▸ **Task instructions**:
Print the records again, character for character.

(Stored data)
# # #

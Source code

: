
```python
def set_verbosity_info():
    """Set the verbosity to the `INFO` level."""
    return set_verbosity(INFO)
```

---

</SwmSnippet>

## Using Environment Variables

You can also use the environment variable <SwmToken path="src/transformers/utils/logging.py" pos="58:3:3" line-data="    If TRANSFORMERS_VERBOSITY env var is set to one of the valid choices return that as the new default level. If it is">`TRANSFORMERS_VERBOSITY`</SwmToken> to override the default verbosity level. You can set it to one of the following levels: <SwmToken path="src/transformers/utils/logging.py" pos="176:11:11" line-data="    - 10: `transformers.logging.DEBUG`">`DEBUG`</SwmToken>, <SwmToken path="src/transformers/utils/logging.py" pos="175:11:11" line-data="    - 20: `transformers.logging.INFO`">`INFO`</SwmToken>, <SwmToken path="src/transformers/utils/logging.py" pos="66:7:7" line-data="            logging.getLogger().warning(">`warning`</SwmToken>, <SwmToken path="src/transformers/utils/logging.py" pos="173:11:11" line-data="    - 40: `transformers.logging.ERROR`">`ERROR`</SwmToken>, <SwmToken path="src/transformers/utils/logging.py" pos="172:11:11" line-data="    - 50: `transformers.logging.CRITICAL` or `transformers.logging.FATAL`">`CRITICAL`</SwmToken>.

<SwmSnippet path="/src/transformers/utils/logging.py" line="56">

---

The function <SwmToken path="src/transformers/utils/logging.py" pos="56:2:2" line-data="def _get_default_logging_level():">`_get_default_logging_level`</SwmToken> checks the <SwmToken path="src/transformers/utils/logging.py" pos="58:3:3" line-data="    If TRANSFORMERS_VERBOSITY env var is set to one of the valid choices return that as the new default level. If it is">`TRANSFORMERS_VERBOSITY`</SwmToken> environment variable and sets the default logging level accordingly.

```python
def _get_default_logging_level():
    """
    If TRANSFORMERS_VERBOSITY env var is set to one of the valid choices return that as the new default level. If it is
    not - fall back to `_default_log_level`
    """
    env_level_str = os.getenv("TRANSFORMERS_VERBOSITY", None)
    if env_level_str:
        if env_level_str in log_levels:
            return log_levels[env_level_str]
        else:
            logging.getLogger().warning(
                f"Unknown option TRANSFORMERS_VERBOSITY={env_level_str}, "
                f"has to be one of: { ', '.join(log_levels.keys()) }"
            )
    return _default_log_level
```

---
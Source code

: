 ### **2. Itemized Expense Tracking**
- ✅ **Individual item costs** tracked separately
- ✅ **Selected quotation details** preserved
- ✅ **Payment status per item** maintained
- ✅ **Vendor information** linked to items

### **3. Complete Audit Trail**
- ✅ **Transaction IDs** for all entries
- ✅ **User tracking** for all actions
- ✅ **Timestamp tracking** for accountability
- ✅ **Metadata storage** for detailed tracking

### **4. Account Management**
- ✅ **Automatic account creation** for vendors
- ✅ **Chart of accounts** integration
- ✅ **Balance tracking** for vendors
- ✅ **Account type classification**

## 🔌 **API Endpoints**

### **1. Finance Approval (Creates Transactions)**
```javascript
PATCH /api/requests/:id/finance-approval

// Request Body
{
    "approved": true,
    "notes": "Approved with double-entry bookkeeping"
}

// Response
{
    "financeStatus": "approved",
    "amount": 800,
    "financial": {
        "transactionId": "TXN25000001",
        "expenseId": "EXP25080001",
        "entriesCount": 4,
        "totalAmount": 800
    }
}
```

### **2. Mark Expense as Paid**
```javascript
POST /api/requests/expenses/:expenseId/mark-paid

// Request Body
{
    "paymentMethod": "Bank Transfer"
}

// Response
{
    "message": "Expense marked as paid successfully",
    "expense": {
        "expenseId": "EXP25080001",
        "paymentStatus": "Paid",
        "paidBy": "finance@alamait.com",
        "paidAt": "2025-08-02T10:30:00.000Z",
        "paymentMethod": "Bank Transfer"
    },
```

# # #

▸ **Your solution**:
Source code

:
```python
def set_verbosity_info():
    """Set the verbosity to the `INFO` level."""
    return set_verbosity(INFO)
```

---

</SwmSnippet>

## Using Environment Variables

You can also use the environment variable <SwmToken path="src/transformers/utils/logging.py" pos="58:3:3" line-data="    If TRANSFORMERS_VERBOSITY env var is set to one of the valid choices return that as the new default level. If it is">`TRANSFORMERS_VERBOSITY`</SwmToken> to override the default verbosity level. You can set it to one of the following levels: <SwmToken path="src/transformers/utils/logging.py" pos="176:11:11" line-data="    - 10: `transformers.logging.DEBUG`">`DEBUG`</SwmToken>, <SwmToken path="src/transformers/utils/logging.py" pos="175:11:11" line-data="    - 20: `transformers.logging.INFO`">`INFO`</SwmToken>, <SwmToken path="src/transformers/utils/logging.py" pos="66:7:7" line-data="            logging.getLogger().warning(">`warning`</SwmToken>, <SwmToken path="src/transformers/utils/logging.py" pos="173:11:11" line-data="    - 40: `transformers.logging.ERROR`">`ERROR`</SwmToken>, <SwmToken path="src/transformers/utils/logging.py" pos="172:11:11" line-data="    - 50: `transformers.logging.CRITICAL` or `transformers.logging.FATAL`">`CRITICAL`</SwmToken>.

<SwmSnippet path="/src/transformers/utils/logging.py" line="56">

---

The function <SwmToken path="src/transformers/utils/logging.py" pos="56:2:2" line-data="def _get_default_logging_level():">`_get_default_logging_level`</SwmToken> checks the <SwmToken path="src/transformers/utils/logging.py" pos="58:3:3" line-data="    If TRANSFORMERS_VERBOSITY env var is set to one of the valid choices return that as the new default level. If it is">`TRANSFORMERS_VERBOSITY`</SwmToken> environment variable and sets the default logging level accordingly.

```python
def _get_default_logging_level():
    """
    If TRANSFORMERS_VERBOSITY env var is set to one of the valid choices return that as the new default level. If it is
    not - fall back to `_default_log_level`
    """
    env_level_str = os.getenv("TRANSFORMERS_VERBOSITY", None)
    if env_level_str:
        if env_level_str in log_levels:
            return log_levels[env_level_str]
        else:
            logging.getLogger().warning(
                f"Unknown option TRANSFORMERS_VERBOSITY={env_level_str}, "
                f"has to be one of: { ', '.join(log_levels.keys()) }"
            )
    return _default_log_level
```

---
Source code

: ### **2. Itemized Expense Tracking**
- ✅ **Individual item costs** tracked separately
- ✅ **Selected quotation details** preserved
- ✅ **Payment status per item** maintained
- ✅ **Vendor information** linked to items

### **3. Complete Audit Trail**
- ✅ **Transaction IDs** for all entries
- ✅ **User tracking** for all actions
- ✅ **Timestamp tracking** for accountability
- ✅ **Metadata storage** for detailed tracking

### **4. Account Management**
- ✅ **Automatic account creation** for vendors
- ✅ **Chart of accounts** integration
- ✅ **Balance tracking** for vendors
- ✅ **Account type classification**

## 🔌 **API Endpoints**

### **1. Finance Approval (Creates Transactions)**
```javascript
PATCH /api/requests/:id/finance-approval

// Request Body
{
    "approved": true,
    "notes": "Approved with double-entry bookkeeping"
}

// Response
{
    "financeStatus": "approved",
    "amount": 800,
    "financial": {
        "transactionId": "TXN25000001",
        "expenseId": "EXP25080001",
        "entriesCount": 4,
        "totalAmount": 800
    }
}
```

### **2. Mark Expense as Paid**
```javascript
POST /api/requests/expenses/:expenseId/mark-paid

// Request Body
{
    "paymentMethod": "Bank Transfer"
}

// Response
{
    "message": "Expense marked as paid successfully",
    "expense": {
        "expenseId": "EXP25080001",
        "paymentStatus": "Paid",
        "paidBy": "finance@alamait.com",
        "paidAt": "2025-08-02T10:30:00.000Z",
        "paymentMethod": "Bank Transfer"
    },
```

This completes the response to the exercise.